The band needed an image for their debut album, so they selected this one. They gave it to a recently graduated designer called Peter Saville, with the instructions it was to be a black-on-white image. Saville felt the image would look better white-on-black, so he designed this cover.
This is the iconic Unknown Pleasures album from Joy Division.
The starkness of the cover, without the band's name or the album's name, set it apart. The album itself was critically acclaimed, but it never rose high in the charts at the time. However, over time, the iconic status of the band and the album cover grew. In 1980, the lead singer, Ian Curtis, committed suicide. The remaining band members formed a new band, New Order, that went on to massive international fame.
By the 21st century, versions of the album cover were on beach towels, shoes, and tattoos.
Joy plots
In 2017, Claus Wilke created a new charting library for R, ggjoy. His package enabled developers to create plots like the famous Unknown Pleasures album cover. In honor of the album cover, he called these plots joy plots.
Ridgeline plots
This story has a final twist to it. Although joy plots sound great, there's a problem.

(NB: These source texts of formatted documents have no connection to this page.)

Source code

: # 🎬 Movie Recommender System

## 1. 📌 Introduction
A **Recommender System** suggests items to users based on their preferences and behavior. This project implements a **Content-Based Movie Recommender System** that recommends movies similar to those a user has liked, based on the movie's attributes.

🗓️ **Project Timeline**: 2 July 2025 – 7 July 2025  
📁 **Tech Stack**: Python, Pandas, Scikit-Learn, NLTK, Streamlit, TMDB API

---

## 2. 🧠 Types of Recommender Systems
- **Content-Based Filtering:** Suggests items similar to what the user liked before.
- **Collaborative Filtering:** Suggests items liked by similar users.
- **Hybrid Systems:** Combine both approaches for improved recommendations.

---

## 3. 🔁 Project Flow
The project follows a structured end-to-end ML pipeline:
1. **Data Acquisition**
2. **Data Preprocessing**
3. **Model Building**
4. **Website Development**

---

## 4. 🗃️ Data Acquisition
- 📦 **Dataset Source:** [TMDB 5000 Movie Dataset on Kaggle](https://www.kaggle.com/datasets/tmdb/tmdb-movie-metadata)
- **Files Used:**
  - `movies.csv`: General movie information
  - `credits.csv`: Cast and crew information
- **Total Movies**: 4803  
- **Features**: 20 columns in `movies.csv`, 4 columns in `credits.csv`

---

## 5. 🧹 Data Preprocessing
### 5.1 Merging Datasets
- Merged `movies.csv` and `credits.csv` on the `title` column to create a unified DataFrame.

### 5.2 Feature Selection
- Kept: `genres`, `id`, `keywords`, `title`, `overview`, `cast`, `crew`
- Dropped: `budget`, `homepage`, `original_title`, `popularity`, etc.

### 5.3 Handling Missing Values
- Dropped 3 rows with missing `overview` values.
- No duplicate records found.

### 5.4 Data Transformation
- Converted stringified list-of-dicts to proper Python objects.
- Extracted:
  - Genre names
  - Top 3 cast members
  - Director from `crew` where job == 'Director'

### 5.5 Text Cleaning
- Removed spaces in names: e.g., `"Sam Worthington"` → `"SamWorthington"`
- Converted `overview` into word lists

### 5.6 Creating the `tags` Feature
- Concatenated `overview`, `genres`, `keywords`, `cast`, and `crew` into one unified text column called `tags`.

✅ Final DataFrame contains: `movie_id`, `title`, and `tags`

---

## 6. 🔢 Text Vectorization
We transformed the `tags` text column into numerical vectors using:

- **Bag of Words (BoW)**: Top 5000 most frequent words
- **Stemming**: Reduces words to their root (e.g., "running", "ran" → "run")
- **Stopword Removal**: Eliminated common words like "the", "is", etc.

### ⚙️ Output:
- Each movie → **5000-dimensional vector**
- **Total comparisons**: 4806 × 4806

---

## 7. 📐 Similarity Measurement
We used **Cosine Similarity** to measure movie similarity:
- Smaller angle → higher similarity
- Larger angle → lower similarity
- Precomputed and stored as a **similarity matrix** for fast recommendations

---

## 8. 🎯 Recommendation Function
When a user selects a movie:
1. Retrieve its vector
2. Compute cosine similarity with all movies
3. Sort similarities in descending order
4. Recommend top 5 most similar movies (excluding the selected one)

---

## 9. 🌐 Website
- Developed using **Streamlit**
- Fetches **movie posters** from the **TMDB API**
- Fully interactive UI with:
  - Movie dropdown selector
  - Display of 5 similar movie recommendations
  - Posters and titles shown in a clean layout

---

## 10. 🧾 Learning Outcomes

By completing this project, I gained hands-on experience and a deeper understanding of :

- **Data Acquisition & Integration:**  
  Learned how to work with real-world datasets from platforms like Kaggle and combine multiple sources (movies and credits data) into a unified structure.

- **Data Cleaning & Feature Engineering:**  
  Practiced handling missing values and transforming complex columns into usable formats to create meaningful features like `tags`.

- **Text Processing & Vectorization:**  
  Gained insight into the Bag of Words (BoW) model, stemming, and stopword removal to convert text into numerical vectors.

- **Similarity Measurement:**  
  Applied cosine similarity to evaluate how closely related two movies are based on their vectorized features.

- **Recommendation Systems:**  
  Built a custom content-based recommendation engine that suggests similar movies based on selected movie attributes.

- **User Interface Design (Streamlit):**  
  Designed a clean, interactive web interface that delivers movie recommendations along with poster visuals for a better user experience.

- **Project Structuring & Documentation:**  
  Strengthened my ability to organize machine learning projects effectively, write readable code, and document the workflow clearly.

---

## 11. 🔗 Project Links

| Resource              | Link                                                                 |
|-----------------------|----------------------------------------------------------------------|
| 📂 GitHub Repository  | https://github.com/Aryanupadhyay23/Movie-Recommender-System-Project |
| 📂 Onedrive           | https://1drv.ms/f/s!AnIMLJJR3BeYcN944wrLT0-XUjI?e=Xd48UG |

Joy Division took their name from a real Nazi atrocity fictionalized in a book called House of Dolls. In some of their concentration camps, the Nazis forced women into prostitution. The camp brothels were called Joy Division.
The name joy plots was meant to be fun and a callback to an iconic data visualization, but there's little joy in evil. Given this history, Wilke renamed his package ggridges and the plots ridgeline plots.
Here's an example of the great visualizations you can produce with it.
If you search around online, you can find people who've re-created the pulsar image using ggridges.
It's not just R programmers who are playing with Unknown Pleasures, Python programmers have got into the act too. Nicolas P. Rougier created a great animation based on the pulsar data set using the venerable Matplotlib plotting package - you can see the animation here.